---- Provided material
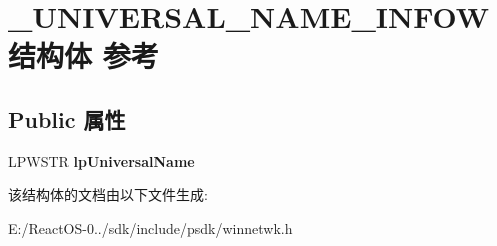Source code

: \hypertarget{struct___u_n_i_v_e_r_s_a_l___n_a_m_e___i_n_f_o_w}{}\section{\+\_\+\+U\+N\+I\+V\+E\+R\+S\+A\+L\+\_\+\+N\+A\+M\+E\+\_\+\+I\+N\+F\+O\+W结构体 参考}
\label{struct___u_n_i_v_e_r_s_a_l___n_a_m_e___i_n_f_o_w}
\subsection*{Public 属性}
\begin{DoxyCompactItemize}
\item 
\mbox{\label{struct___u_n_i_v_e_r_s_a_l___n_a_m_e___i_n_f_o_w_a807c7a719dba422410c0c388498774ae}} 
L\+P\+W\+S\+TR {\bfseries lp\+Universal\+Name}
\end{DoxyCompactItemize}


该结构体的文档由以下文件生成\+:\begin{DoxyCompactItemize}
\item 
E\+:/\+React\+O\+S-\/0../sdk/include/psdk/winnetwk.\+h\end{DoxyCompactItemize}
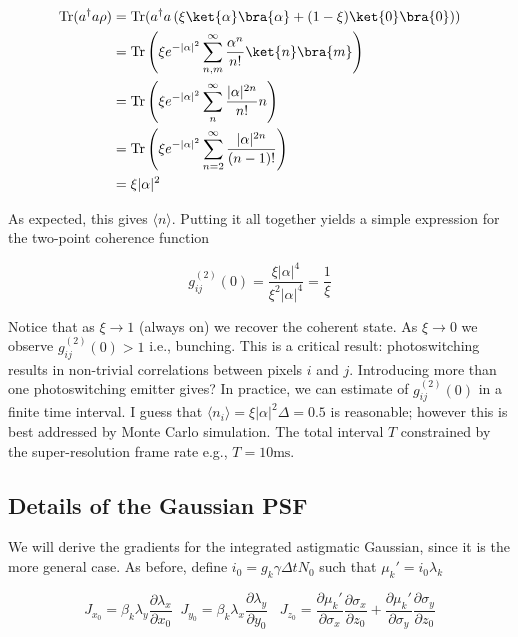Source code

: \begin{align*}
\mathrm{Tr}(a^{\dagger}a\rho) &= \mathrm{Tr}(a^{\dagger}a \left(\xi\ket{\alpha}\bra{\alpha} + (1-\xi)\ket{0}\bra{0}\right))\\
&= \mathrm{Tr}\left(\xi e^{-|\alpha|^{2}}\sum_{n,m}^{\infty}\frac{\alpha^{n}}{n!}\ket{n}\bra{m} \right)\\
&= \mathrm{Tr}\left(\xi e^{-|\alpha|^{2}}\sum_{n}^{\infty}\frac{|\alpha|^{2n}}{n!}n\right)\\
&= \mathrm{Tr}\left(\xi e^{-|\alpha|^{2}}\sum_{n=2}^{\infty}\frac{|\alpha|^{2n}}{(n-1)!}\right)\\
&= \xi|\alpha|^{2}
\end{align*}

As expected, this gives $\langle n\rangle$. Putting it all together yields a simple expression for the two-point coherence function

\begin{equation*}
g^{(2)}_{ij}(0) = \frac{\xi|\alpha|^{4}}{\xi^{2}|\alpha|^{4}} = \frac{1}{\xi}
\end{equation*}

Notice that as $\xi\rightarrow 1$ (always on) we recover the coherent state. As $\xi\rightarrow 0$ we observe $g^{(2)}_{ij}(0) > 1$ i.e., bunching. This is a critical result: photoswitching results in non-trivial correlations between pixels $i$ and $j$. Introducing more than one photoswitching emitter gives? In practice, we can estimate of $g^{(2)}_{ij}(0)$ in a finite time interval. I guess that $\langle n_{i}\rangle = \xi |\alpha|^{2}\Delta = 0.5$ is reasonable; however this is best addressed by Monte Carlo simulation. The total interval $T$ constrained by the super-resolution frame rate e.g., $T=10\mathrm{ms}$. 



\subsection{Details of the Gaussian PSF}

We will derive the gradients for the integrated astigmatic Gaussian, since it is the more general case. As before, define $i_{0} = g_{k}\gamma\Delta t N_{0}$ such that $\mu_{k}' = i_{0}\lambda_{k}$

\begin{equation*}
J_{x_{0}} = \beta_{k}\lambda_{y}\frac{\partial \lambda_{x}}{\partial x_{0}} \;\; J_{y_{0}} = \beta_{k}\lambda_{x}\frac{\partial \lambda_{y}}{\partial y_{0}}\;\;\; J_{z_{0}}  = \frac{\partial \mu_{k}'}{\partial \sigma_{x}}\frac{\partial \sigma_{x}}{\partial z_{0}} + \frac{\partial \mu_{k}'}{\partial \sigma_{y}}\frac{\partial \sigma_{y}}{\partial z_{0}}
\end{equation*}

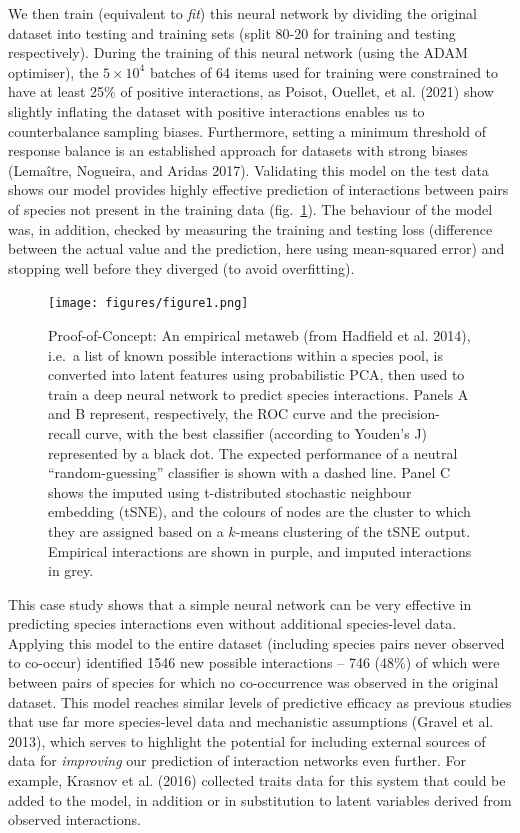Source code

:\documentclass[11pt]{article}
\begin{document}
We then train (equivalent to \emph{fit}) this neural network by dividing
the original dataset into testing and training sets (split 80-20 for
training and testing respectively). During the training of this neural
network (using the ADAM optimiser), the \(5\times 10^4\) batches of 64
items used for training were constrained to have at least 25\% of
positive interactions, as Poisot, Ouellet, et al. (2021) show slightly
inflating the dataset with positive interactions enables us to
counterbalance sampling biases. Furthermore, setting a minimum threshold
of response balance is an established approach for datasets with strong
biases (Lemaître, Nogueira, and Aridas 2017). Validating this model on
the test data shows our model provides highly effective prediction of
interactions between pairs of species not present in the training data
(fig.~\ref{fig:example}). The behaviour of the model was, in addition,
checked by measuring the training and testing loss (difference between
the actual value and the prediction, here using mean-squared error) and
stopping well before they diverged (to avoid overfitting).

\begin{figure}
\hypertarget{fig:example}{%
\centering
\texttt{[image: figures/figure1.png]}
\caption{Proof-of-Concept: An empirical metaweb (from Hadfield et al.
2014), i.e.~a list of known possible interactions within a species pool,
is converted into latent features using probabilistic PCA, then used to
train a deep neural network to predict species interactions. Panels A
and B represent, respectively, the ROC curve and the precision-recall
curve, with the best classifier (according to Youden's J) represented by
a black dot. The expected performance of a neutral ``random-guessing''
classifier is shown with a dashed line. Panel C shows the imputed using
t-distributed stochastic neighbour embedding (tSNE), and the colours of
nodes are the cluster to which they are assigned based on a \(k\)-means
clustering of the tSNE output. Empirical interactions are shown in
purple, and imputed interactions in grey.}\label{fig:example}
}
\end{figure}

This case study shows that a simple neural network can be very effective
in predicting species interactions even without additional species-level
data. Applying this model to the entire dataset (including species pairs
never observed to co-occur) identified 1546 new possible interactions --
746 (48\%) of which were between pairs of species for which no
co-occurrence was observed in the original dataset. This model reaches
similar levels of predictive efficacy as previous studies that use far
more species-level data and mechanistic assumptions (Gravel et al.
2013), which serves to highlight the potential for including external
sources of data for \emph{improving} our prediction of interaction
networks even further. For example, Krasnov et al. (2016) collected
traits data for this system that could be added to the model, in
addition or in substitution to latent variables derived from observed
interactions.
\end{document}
--------
[Required action]: Tell how many lines of the listing above contain "interactions", giving the number alone.

[Solution to this exercise]: 10